Neagle v Police

Case

[2010] SASC 181

30 June 2010


SUPREME COURT OF SOUTH AUSTRALIA

(Magistrates Appeals: Criminal)

NEAGLE v POLICE

[2010] SASC 181

Judgment of The Honourable Justice Vanstone

30 June 2010

MAGISTRATES - APPEALS AND REVIEW - SOUTH AUSTRALIA - APPEAL TO SUPREME COURT

CRIMINAL LAW - APPEAL AND NEW TRIAL - PARTICULAR GROUNDS OF APPEAL - FRESH EVIDENCE - GENERAL PRINCIPLES

CRIMINAL LAW - SENTENCE - SENTENCING ORDERS - DISCRETION TO RECORD CONVICTION - RELEVANT CONSIDERATIONS

Appeal against sentence - appellant was found guilty of theft and given a suspended sentence of three months imprisonment - argued that sentence was manifestly excessive and that the magistrate erred in recording a conviction - offence committed in the course of employment and in a position of trust - whether fresh evidence as to the appellant's prospects of future employment should be received.

Held:  evidence produced as to employment was not fresh evidence - the offending was too serious to justify no conviction being recorded - the term of imprisonment was within the magistrate's discretion - appeal dismissed.

Criminal Law Consolidation Act 1935 s 134(1); Magistrates Court Act 1991 s 42(4); Criminal Law (Sentencing) Act 1988 s 16, referred to.

NEAGLE v POLICE
[2010] SASC 181

Magistrates Appeal

  1. VANSTONE J: After a trial in the Magistrates Court, the appellant was found guilty of theft, contrary to s 134(1) Criminal Law Consolidation Act 1935.  The magistrate convicted the appellant and sentenced him to imprisonment for three months, suspended upon his entering into a bond in the sum of $10 to be of good behaviour for two years.
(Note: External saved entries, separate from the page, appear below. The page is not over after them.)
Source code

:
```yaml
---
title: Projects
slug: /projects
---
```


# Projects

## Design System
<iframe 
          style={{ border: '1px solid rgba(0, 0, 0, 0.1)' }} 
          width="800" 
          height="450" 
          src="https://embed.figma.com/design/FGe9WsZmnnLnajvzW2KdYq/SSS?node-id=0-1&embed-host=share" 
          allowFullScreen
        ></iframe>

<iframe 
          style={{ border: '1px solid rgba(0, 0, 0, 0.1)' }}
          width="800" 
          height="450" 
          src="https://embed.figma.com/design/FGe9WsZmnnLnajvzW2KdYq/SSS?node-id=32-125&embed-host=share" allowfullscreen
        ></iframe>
  2. He now appeals, arguing that the sentence imposed was manifestly excessive and that the magistrate erred in recording a conviction.

    Background

  3. The circumstances of the theft were serious.  The appellant was employed at the Adelaide Airport as a security officer.  On the day of the offence he was engaged in duties as a bag loader at a security check point equipped with an x-ray machine.  The victim, a passenger, placed several items of personal property in a small plastic tray for passage through the machine.  They included his wallet, which contained at least one $50 note.  The appellant’s role included pushing and guiding the tray through the x-ray unit.  While the tray made its way through, the victim passed under the metal detection arch and proceeded to the other side of the x-ray machine to collect his property.
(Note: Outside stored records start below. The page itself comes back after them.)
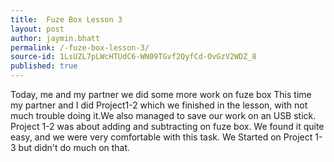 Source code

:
 ```yaml
---
title:  Fuze Box Lesson 3
layout: post
author: jaymin.bhatt
permalink: /-fuze-box-lesson-3/
source-id: 1LsUZL7pLWcHTUdC6-WN09TGvf2QyfCd-OvGzV2WDZ_8
published: true
---
```

Today, me and my partner we did some more work on fuze box This time my partner and I did Project1-2 which we finished in the lesson, with not much trouble doing it.We also managed to save our work on an USB stick. Project 1-2 was about adding and subtracting on fuze box. We found it quite easy, and we were very comfortable with this task. We Started on Project 1-3 but didn't do much on that.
  4. Another passenger, a woman, was behind the victim and saw him place his belongings in the tray.  She then saw the appellant place his hand in the tray and remove a $50 note from the victim’s wallet.  She saw the appellant place it in his pocket.  These facts were found proved by the magistrate.  According to the female passenger, she then approached the victim and told him what she had seen.  Overhearing this, the appellant left his position, moved to the other side of the conveyor belt, placed his hand between the straps of the machine and into the body of the unit and then pulled his hand out, now holding the note, as if he had recovered it.  He then presented it to the victim.

  5. The appellant gave evidence before the magistrate asserting that he did not remove any money from the victim’s wallet.  He was disbelieved.  The magistrate had the benefit of CCTV footage which confirmed some aspects of the events as described by the female passenger.

  6. In sentencing the appellant, the magistrate observed that the offence was a “serious breach of trust”.  He said, in effect, that the appellant occupied a position of authority and trust and that the public had a right to expect that, while under compulsion to surrender their property for examination, it would not be handled in any way contrary to their rights, let alone stolen.  The magistrate referred to the fact that the appellant’s counsel had suggested that no conviction should be recorded.  He said that he considered that the offence was too serious to be dealt with in that way.  He considered that a term of imprisonment was “necessary and warranted”.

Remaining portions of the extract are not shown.